Chronique d’une folie annoncée, où le véritable fou n’est sans doute pas celui que l’on croit, mais bel et bien notre société dans laquelle tout un chacun souffre d’une pathologie moderne.

Moi, fou est le deuxième tome de la « trilogie égoïste »  d’Antonio Altarriba et Keko après le Moi, assassin, grand prix de l’ACBD   en 2015, et dont le troisième tome, Moi, menteur, est attendu pour 2020. Bien qu’il soit possible de lire les volumes de manière totalement indépendante, on ne saurait que conseiller de lire Moi, assassin avant de démarrer et de sombrer dans le récit de Moi, fou. Plusieurs personnages du tome 1 font une apparition, ainsi que des échos à certaines cases qui permettent de relier les récits entre eux, même s’ils ne sont pas directement connectés. Ces caméos et ces références laissent supposer que des fils finiront par se dénouer dans le tome 3.

Le scénariste, Antonio Altarriba est un universitaire, écrivain, essayiste et donc scénariste de bandes dessinées, notamment récompensé pour le premier tome de son diptyque biographique sur sa famille et la guerre civile espagnole : L’art de voler (2009) et L’aile brisée (2016). Son compère, José Antonio Godoy Cazorla, dit Keko, est un dessinateur et illustrateur madrilène dont l’œuvre fut rapidement remarquée avec la publication en solo de La isla de los perros (L’île aux chiens, 1986), La protectora (2011) et, bien entendu, ses collaborations avec Antonio Altarriba : El perdón y la furia (Le pardon et la furie, 2017), Moi, assassin (2014).

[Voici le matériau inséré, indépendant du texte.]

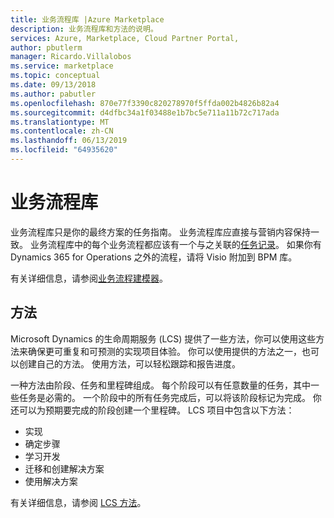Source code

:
 ```yaml
---
title: 业务流程库 |Azure Marketplace
description: 业务流程库和方法的说明。
services: Azure, Marketplace, Cloud Partner Portal,
author: pbutlerm
manager: Ricardo.Villalobos
ms.service: marketplace
ms.topic: conceptual
ms.date: 09/13/2018
ms.author: pabutler
ms.openlocfilehash: 870e77f3390c820278970f5ffda002b4826b82a4
ms.sourcegitcommit: d4dfbc34a1f03488e1b7bc5e711a11b72c717ada
ms.translationtype: MT
ms.contentlocale: zh-CN
ms.lasthandoff: 06/13/2019
ms.locfileid: "64935620"
---
```

# <a name="business-process-libraries"></a>业务流程库

业务流程库只是你的最终方案的任务指南。 业务流程库应直接与营销内容保持一致。 业务流程库中的每个业务流程都应该有一个与之关联的[任务记录](https://docs.microsoft.com/dynamics365/operations/dev-itpro/user-interface/task-recorder)。 如果你有 Dynamics 365 for Operations 之外的流程，请将 Visio 附加到 BPM 库。

有关详细信息，请参阅[业务流程建模器](https://docs.microsoft.com/dynamics365/operations/dev-itpro/lcs-solutions/business-process-modeler-libraries-lcs-solutions)。

## <a name="methodologies"></a>方法

Microsoft Dynamics 的生命周期服务 (LCS) 提供了一些方法，你可以使用这些方法来确保更可重复和可预测的实现项目体验。 你可以使用提供的方法之一，也可以创建自己的方法。 使用方法，可以轻松跟踪和报告进度。

一种方法由阶段、任务和里程碑组成。 每个阶段可以有任意数量的任务，其中一些任务是必需的。 一个阶段中的所有任务完成后，可以将该阶段标记为完成。 你还可以为预期要完成的阶段创建一个里程碑。 LCS 项目中包含以下方法：

- 实现
- 确定步骤
- 学习开发
- 迁移和创建解决方案
- 使用解决方案

有关详细信息，请参阅 [LCS 方法](https://docs.microsoft.com/dynamics365/operations/dev-itpro/lifecycle-services/create-methodology)。
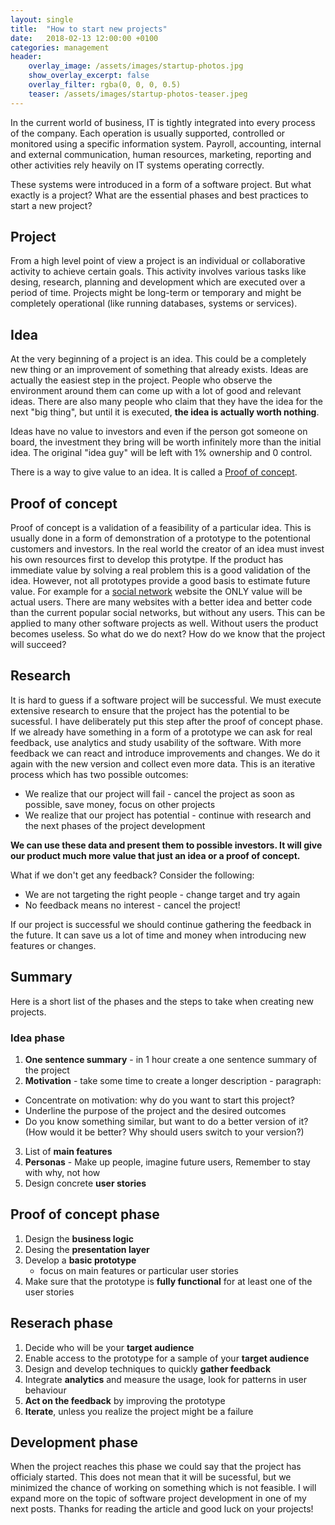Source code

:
 ```yaml
---
layout: single
title:  "How to start new projects"
date:   2018-02-13 12:00:00 +0100
categories: management
header:
    overlay_image: /assets/images/startup-photos.jpg
    show_overlay_excerpt: false
    overlay_filter: rgba(0, 0, 0, 0.5)
    teaser: /assets/images/startup-photos-teaser.jpeg
---
```


In the current world of business, IT is tightly integrated into every process of the company. Each operation is usually supported, controlled or monitored using a specific information system. Payroll, accounting, internal and external communication, human resources, marketing, reporting and other activities rely heavily on IT systems operating correctly.

These systems were introduced in a form of a software project. 
But what exactly is a project? What are the essential phases and best practices to start a new project? 

## Project

From a high level point of view a project is an individual or collaborative activity to achieve certain goals. This activity involves various tasks like desing, research, planning and development which are executed over a period of time. Projects might be long-term or temporary and might be completely operational (like running databases, systems or services).

## Idea

At the very beginning of a project is an idea. This could be a completely new thing or an improvement of something that already exists. Ideas are actually the easiest step in the project. People who observe the environment around them can come up with a lot of good and relevant ideas. There are also many people who claim that they have the idea for the next "big thing", but until it is executed, **the idea is actually worth nothing**.

Ideas have no value to investors and even if the person got someone on board, the investment they bring will be worth infinitely more than the initial idea. The original "idea guy" will be left with 1% ownership and 0 control.

There is a way to give value to an idea. It is called a [Proof of concept](https://en.wikipedia.org/wiki/Proof_of_concept).

## Proof of concept

Proof of concept is a validation of a feasibility of a particular idea. This is usually done in a form of demonstration of a prototype to the potentional customers and investors. In the real world the creator of an idea must invest his own resources first to develop this protytpe. If the product has immediate value by solving a real problem this is a good validation of the idea. However, not all prototypes provide a good basis to estimate future value. For example for a [social network](https://en.wikipedia.org/wiki/Social_network) website the ONLY value will be actual users. There are many websites with a better idea and better code than the current popular social networks, but without any users. This can be applied to many other software projects as well. Without users the product becomes useless. So what do we do next? How do we know that the project will succeed? 

## Research

It is hard to guess if a software project will be successful. We must execute extensive research to ensure that the project has the potential to be sucessful. I have deliberately put this step after the proof of concept phase. If we already have something in a form of a prototype we can ask for real feedback, use analytics and study usability of the software. With more feedback we can react and introduce improvements and changes. We do it again with the new version and collect even more data. This is an iterative process which has two possible outcomes:
- We realize that our project will fail - cancel the project as soon as possible, save money, focus on other projects
- We realize that our project has potential - continue with research and the next phases of the project development

**We can use these data and present them to possible investors. It will give our product much more value that just an idea or a proof of concept.**

What if we don't get any feedback? Consider the following:
- We are not targeting the right people - change target and try again
- No feedback means no interest - cancel the project!

If our project is successful we should continue gathering the feedback in the future. It can save us a lot of time and money when introducing new features or changes.

## Summary

Here is a short list of the phases and the steps to take when creating new projects.

### Idea phase

1. **One sentence summary** - in 1 hour create a one sentence summary of the project
2. **Motivation** - take some time to create a longer description - paragraph:
  - Concentrate on motivation: why do you want to start this project?
  - Underline the purpose of the project and the desired outcomes
  - Do you know something similar, but want to do a better version of it? (How would it be better? Why should users switch to your version?)
3. List of **main features**
4. **Personas** - Make up people, imagine future users, Remember to stay with why, not how
5. Design concrete **user stories**

## Proof of concept phase

1. Design the **business logic** 
2. Desing the **presentation layer**
2. Develop a **basic prototype**
    - focus on main features or particular user stories
3. Make sure that the prototype is **fully functional** for at least one of the user stories

## Reserach phase

1. Decide who will be your **target audience**
2. Enable access to the prototype for a sample of your **target audience**
3. Design and develop techniques to quickly **gather feedback**
4. Integrate **analytics** and measure the usage, look for patterns in user behaviour
5. **Act on the feedback** by improving the prototype
6. **Iterate**, unless you realize the project might be a failure

## Development phase

When the project reaches this phase we could say that the project has officialy started. This does not mean that it will be sucessful, but we minimized the chance of working on something which is not feasible. I will expand more on the topic of software project development in one of my next posts. Thanks for reading the article and good luck on your projects!
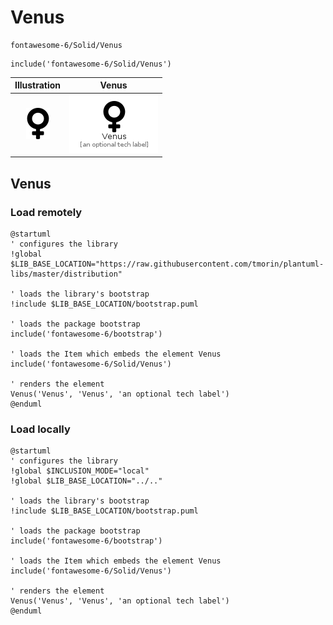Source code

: # Venus


```text
fontawesome-6/Solid/Venus
```

```text
include('fontawesome-6/Solid/Venus')
```



| Illustration | Venus |
| :---: | :---: |
| ![illustration for Illustration](../../fontawesome-6/Solid/Venus.png) | ![illustration for Venus](../../fontawesome-6/Solid/Venus.Local.png) |




## Venus

### Load remotely
```plantuml
@startuml
' configures the library
!global $LIB_BASE_LOCATION="https://raw.githubusercontent.com/tmorin/plantuml-libs/master/distribution"

' loads the library's bootstrap
!include $LIB_BASE_LOCATION/bootstrap.puml

' loads the package bootstrap
include('fontawesome-6/bootstrap')

' loads the Item which embeds the element Venus
include('fontawesome-6/Solid/Venus')

' renders the element
Venus('Venus', 'Venus', 'an optional tech label')
@enduml
```

### Load locally
```plantuml
@startuml
' configures the library
!global $INCLUSION_MODE="local"
!global $LIB_BASE_LOCATION="../.."

' loads the library's bootstrap
!include $LIB_BASE_LOCATION/bootstrap.puml

' loads the package bootstrap
include('fontawesome-6/bootstrap')

' loads the Item which embeds the element Venus
include('fontawesome-6/Solid/Venus')

' renders the element
Venus('Venus', 'Venus', 'an optional tech label')
@enduml
```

Ángel Molinos, qui emprunte ses traits à Antonin Artaud, est le personnage principal de cette intrigue qui conduit le lecteur sur les sentiers de la folie. Le protagoniste, dramaturge ayant renoncé à l’écriture et converti en psychologue, travaille désormais pour Otrament, l’Observatoire des Troubles Mentaux, filiale de l’entreprise pharmaceutique étatsunienne Pfizin. Il est chargé de créer de nouvelles pathologies mentales dont les traitements chroniques permettent un enrichissement considérable de l’entreprise. Troublé par des cauchemars de plus en plus oppressants, qui renvoient à un passé qu’il pensait enfoui, et par l’arrivée de Narciso Hoyos, un collègue qui remet en cause les pratiques peu scrupuleuses d’Otrament, Ángel Molinos se voit peu à peu gagné par la folie au beau milieu d’une intrigue entremêlant conspirations, menaces, manipulations et autres crimes.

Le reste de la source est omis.